Note: The flags should be grouped in multiple Enums based on some combination of: Types, dynamism, ownership, and longevity
If we don't have the ability to automatically have the flag name include the Enum type name, it is recommended that for each flag in the config files have a "label" that indicates the Enum type (simple) name.
If we build our own system, then the actual flag name should probably be the combination: {Enum type simple name}.{Enum entry name}
- Do we need "Multivariate Flags" (non-binary, e.g. Logging with multiple options: off, minimal, regular, & verbose)?
- Who are the stakeholders besides developers? (Ops, Product, Business, Sales, etc)
- Do we need scheduled flag change
- With "expiration dates" on most of the flags, should we create "time bombs" which will fail a test if a feature flag is still around after its expiration date.
- ...
- Should we support "Group Control Flags"? -- Flags that are not visible to the code, but reference a Group of other (binary) flags AND forces all the Group members to have the same value as the Group Control Flag (by definition a binary flag).
- Should we support "Cascading Flags"? -- “This flag is evaluated only if another flag is true.”
- Do we need both scheduled timed release of flag changes and emergency release (minimize flag value variation in production)?
- ...
- Its "console" manages flags individually (all the StateRepository(s) must support CRUD on individual flags) -- they do not support either "Group Control Flags" or "Cascading Flags" (and the human logistics of managing either of these inter-flag relationships seems unreasonable).
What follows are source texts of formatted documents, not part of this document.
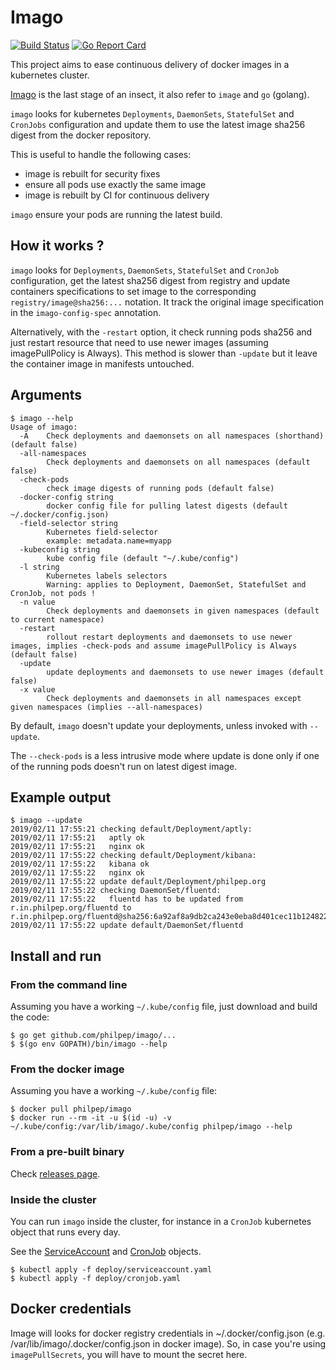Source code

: # Imago

[![Build Status](https://travis-ci.org/philpep/imago.svg?branch=master)](https://travis-ci.org/philpep/imago)
[![Go Report Card](https://goreportcard.com/badge/github.com/philpep/imago)](https://goreportcard.com/report/github.com/philpep/imago)

This project aims to ease continuous delivery of docker images in a
kubernetes cluster.

[Imago](https://en.wikipedia.org/wiki/Imago) is the last stage of an
insect, it also refer to `image` and `go` (golang).

`imago` looks for kubernetes `Deployments`, `DaemonSets`, `StatefulSet` and `CronJobs`
configuration and update them to use the latest image sha256 digest from
the docker repository.

This is useful to handle the following cases:

  - image is rebuilt for security fixes
  - ensure all pods use exactly the same image
  - image is rebuilt by CI for continuous delivery

`imago` ensure your pods are running the latest build.

## How it works ?

`imago` looks for `Deployments`, `DaemonSets`, `StatefulSet` and `CronJob` configuration, get the
latest sha256 digest from registry and update containers specifications
to set image to the corresponding `registry/image@sha256:...` notation.
It track the original image specification in the `imago-config-spec`
annotation.

Alternatively, with the `-restart` option, it check running pods sha256 and
just restart resource that need to use newer images (assuming imagePullPolicy
is Always). This method is slower than `-update` but it leave the container
image in manifests untouched.

## Arguments

    $ imago --help
	Usage of imago:
	  -A	Check deployments and daemonsets on all namespaces (shorthand) (default false)
	  -all-namespaces
			Check deployments and daemonsets on all namespaces (default false)
	  -check-pods
			check image digests of running pods (default false)
	  -docker-config string
			docker config file for pulling latest digests (default ~/.docker/config.json)
	  -field-selector string
			Kubernetes field-selector
			example: metadata.name=myapp
	  -kubeconfig string
			kube config file (default "~/.kube/config")
	  -l string
			Kubernetes labels selectors
			Warning: applies to Deployment, DaemonSet, StatefulSet and CronJob, not pods !
	  -n value
			Check deployments and daemonsets in given namespaces (default to current namespace)
	  -restart
			rollout restart deployments and daemonsets to use newer images, implies -check-pods and assume imagePullPolicy is Always (default false)
	  -update
			update deployments and daemonsets to use newer images (default false)
	  -x value
			Check deployments and daemonsets in all namespaces except given namespaces (implies --all-namespaces)

By default, `imago` doesn't update your deployments, unless invoked with
`--update`.

The `--check-pods` is a less intrusive mode where update is done only if
one of the running pods doesn't run on latest digest image.

## Example output

    $ imago --update
    2019/02/11 17:55:21 checking default/Deployment/aptly:
    2019/02/11 17:55:21   aptly ok
    2019/02/11 17:55:21   nginx ok
    2019/02/11 17:55:22 checking default/Deployment/kibana:
    2019/02/11 17:55:22   kibana ok
    2019/02/11 17:55:22   nginx ok
    2019/02/11 17:55:22 update default/Deployment/philpep.org
    2019/02/11 17:55:22 checking DaemonSet/fluentd:
    2019/02/11 17:55:22   fluentd has to be updated from r.in.philpep.org/fluentd to r.in.philpep.org/fluentd@sha256:6a92af8a9db2ca243e0eba8d401cec11b124822e15b558b35ab45825ed4d1f54
    2019/02/11 17:55:22 update default/DaemonSet/fluentd


## Install and run

### From the command line

Assuming you have a working `~/.kube/config` file, just download and
build the code:

    $ go get github.com/philpep/imago/...
    $ $(go env GOPATH)/bin/imago --help

### From the docker image

Assuming you have a working `~/.kube/config` file:

    $ docker pull philpep/imago
    $ docker run --rm -it -u $(id -u) -v ~/.kube/config:/var/lib/imago/.kube/config philpep/imago --help

### From a pre-built binary

Check [releases page](https://github.com/philpep/imago/releases).

### Inside the cluster

You can run `imago` inside the cluster, for instance in a `CronJob`
kubernetes object that runs every day.

See the
[ServiceAccount](https://raw.githubusercontent.com/philpep/imago/master/deploy/serviceaccount.yaml)
and
[CronJob](https://raw.githubusercontent.com/philpep/imago/master/deploy/cronjob.yaml)
objects.

    $ kubectl apply -f deploy/serviceaccount.yaml
    $ kubectl apply -f deploy/cronjob.yaml


## Docker credentials

Image will looks for docker registry credentials in ~/.docker/config.json (e.g.
/var/lib/imago/.docker/config.json in docker image).
So, in case you're using `imagePullSecrets`, you will have to mount the secret here.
- Since the "console" is IN the library and hence in the application, this means that its availability is as high as the number of instances, but also means that the application footprint is that much larger AND the application must support "people" access (which from a pure Rest-ish service perspective, seems unreasonable).
- Because of the assumption that any individual flag can be changed at any time, the processing of each request must reevaluate any of the parameters of the flag (e.g. parsing the list of IP address or usernames for the Percent and Ring deployment Strategies).
- The StateRepository(s) with multi-app-instance access come in a number of types: S3 (GCP and AWS), Key-Value (NoSql: GCP and Mongo), SQL, Distributed-Memory (Memcache & Redis). From a speed perspective, the Distributed-Memory model would be first, and S3 last. However, from a consistency, resilience, and Ops perspective, S3 would be first, and the Distributed-Memory model last.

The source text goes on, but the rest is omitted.